Cinnamaldehyde, the principal component of cinnamon essential oil derived from cinnamon bark, stands out for its remarkable antifungal properties, surpassing other constituents in efficacy (Huang et al., 2021; Wang et al., 2017). Notably, it has earned GRAS status and received approval from the US Food and Drug Administration (FDA) for use both as a food additive and an antimicrobial agent (Friedman, 2017b; Sun et al., 2020). Numerous studies have demonstrated cinnamaldehyde's favorable inhibitory effect on various fungi, including Aspergillus and Penicillium (Huang et al., 2021; Shreaz et al., 2016). Despite these findings, the precise molecular mechanisms governing cinnamaldehyde's impact on fungal cells remain only partially understood. Specifically, there exists a significant knowledge gap concerning the detailed molecular interactions between cinnamaldehyde and its target proteins (Rao et al., 2019; Yang et al., 2022). Hence, it is imperative to further elucidate the comprehensive molecular mechanism underlying cinnamaldehyde's antifungal activity against Aspergillus niger.

Activity-based protein profiling (ABPP) represents a chemoproteomics methodology leveraging active site-directed covalent probes to identify target proteins of bioactive natural products in complex proteomes. This approach unravels the intricate interaction mechanisms between bioactive natural products and their target proteins (Chen et al., 2021; Deng et al., 2020; Zhang et al., 2021). Cinnamaldehyde, a molecule bearing two electrophilic reaction sites, namely the conjugated double bond and the aldehyde group, readily interacts with nucleophilic residues in proteins, particularly cysteine (Friedman, 2017b). Notably, the acrolein moiety (α, β-unsaturated carbonyl portion) plays a pivotal role in cinnamaldehyde's antifungal activity (Shreaz et al., 2016; Vasconcelos et al., 2018). Our working hypothesis posited that cinnamaldehyde primarily exerts its inhibitory effect through covalent binding (Michael addition), involving the β‑carbon on the conjugated double bond and nucleophilic residues of the target protein.

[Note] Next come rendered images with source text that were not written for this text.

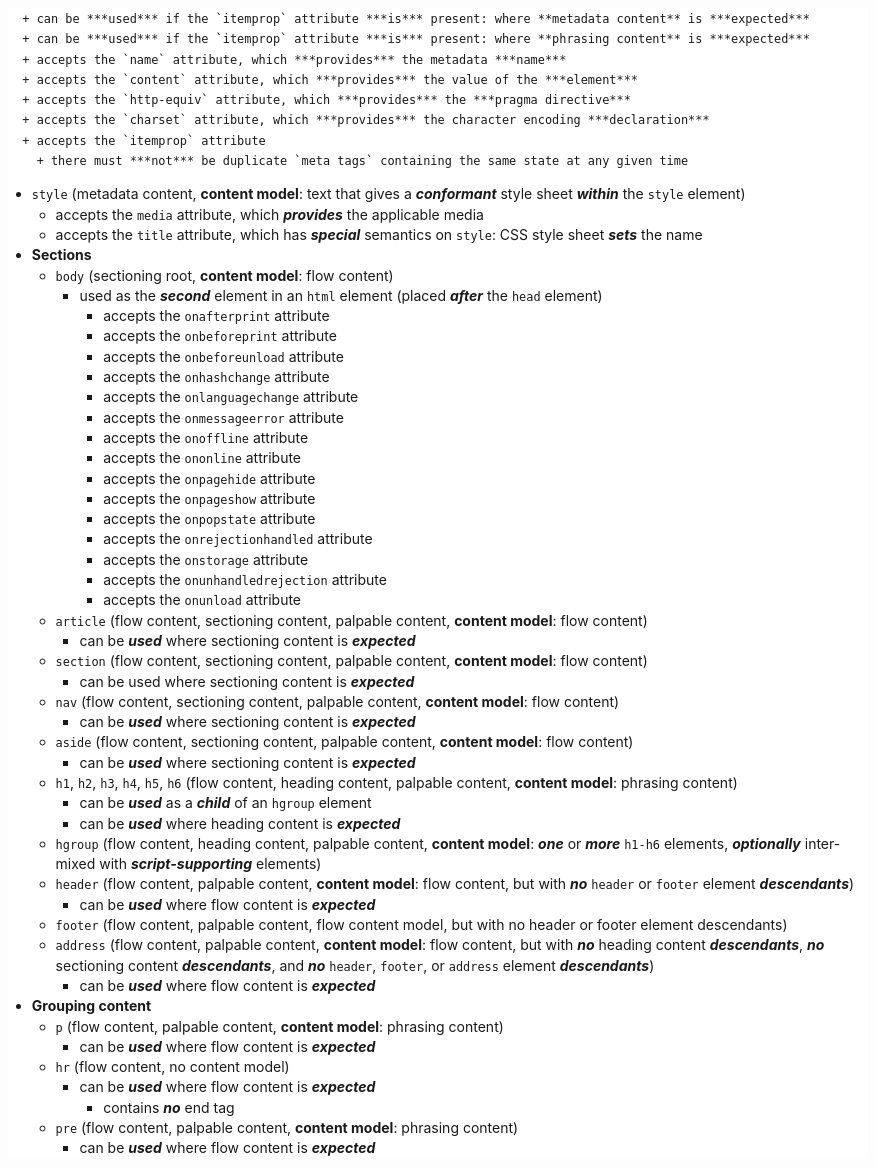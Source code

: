       + can be ***used*** if the `itemprop` attribute ***is*** present: where **metadata content** is ***expected***
      + can be ***used*** if the `itemprop` attribute ***is*** present: where **phrasing content** is ***expected***
      + accepts the `name` attribute, which ***provides*** the metadata ***name***
      + accepts the `content` attribute, which ***provides*** the value of the ***element***
      + accepts the `http-equiv` attribute, which ***provides*** the ***pragma directive***
      + accepts the `charset` attribute, which ***provides*** the character encoding ***declaration***
      + accepts the `itemprop` attribute
        + there must ***not*** be duplicate `meta tags` containing the same state at any given time
  + `style` (metadata content, **content model**: text that gives a ***conformant*** style sheet ***within*** the `style` element)
    + accepts the `media` attribute, which ***provides*** the applicable media
    + accepts the `title` attribute, which has ***special*** semantics on `style`: CSS style sheet ***sets*** the name
+ **Sections**
  + `body` (sectioning root, **content model**: flow content)
    + used as the ***second*** element in an `html` element (placed ***after*** the `head` element)
      + accepts the `onafterprint` attribute
      + accepts the `onbeforeprint` attribute
      + accepts the `onbeforeunload` attribute
      + accepts the `onhashchange` attribute
      + accepts the `onlanguagechange` attribute
      + accepts the `onmessageerror` attribute
      + accepts the `onoffline` attribute
      + accepts the `ononline` attribute
      + accepts the `onpagehide` attribute
      + accepts the `onpageshow` attribute
      + accepts the `onpopstate` attribute
      + accepts the `onrejectionhandled` attribute
      + accepts the `onstorage` attribute
      + accepts the `onunhandledrejection` attribute
      + accepts the `onunload` attribute
  + `article` (flow content, sectioning content, palpable content, **content model**: flow content)
    + can be ***used*** where sectioning content is ***expected***
  + `section` (flow content, sectioning content, palpable content, **content model**: flow content)
    + can be used where sectioning content is ***expected***
  + `nav` (flow content, sectioning content, palpable content, **content model**: flow content)
    + can be ***used*** where sectioning content is ***expected***
  + `aside` (flow content, sectioning content, palpable content, **content model**: flow content)
    + can be ***used*** where sectioning content is ***expected***
  + `h1`, `h2`, `h3`, `h4`, `h5`, `h6` (flow content, heading content, palpable content, **content model**: phrasing content)
    + can be ***used*** as a ***child*** of an `hgroup` element
    + can be ***used*** where heading content is ***expected***
  + `hgroup` (flow content, heading content, palpable content, **content model**: ***one*** or ***more*** `h1-h6` elements, ***optionally*** inter-mixed with ***script-supporting*** elements)
  + `header` (flow content, palpable content, **content model**: flow content, but with ***no*** `header` or `footer` element ***descendants***)
    + can be ***used*** where flow content is ***expected***
  + `footer` (flow content, palpable content, flow content model, but with no header or footer element descendants)
  + `address` (flow content, palpable content, **content model**: flow content, but with ***no*** heading content ***descendants***, ***no*** sectioning content ***descendants***, and ***no*** `header`, `footer`, or `address` element ***descendants***)
    + can be ***used*** where flow content is ***expected***
+ **Grouping content**
  + `p` (flow content, palpable content, **content model**: phrasing content)
    + can be ***used*** where flow content is ***expected***
  + `hr` (flow content, no content model)
    + can be ***used*** where flow content is ***expected***
      + contains ***no*** end tag
  + `pre` (flow content, palpable content, **content model**: phrasing content)
    + can be ***used*** where flow content is ***expected***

To investigate this hypothesis, a cinnamaldehyde-derived activity probe named Cin-P was designed and synthesized. Subsequently, we employed a diverse array of proteomic techniques to profile the target proteins of cinnamaldehyde in Aspergillus niger cells. Furthermore, our investigation delved into cinnamaldehyde's impact on the cell membrane, mitochondrial malate dehydrogenase activity, and intracellular ATP levels within Aspergillus niger cells. This study represents a pivotal step towards unraveling the molecular-level antifungal mechanism of cinnamaldehyde using chemoproteomics approaches. These findings offer valuable insights that can be harnessed for the continued development and strategic utilization of cinnamaldehyde in the realm of food spoilage prevention and mitigation.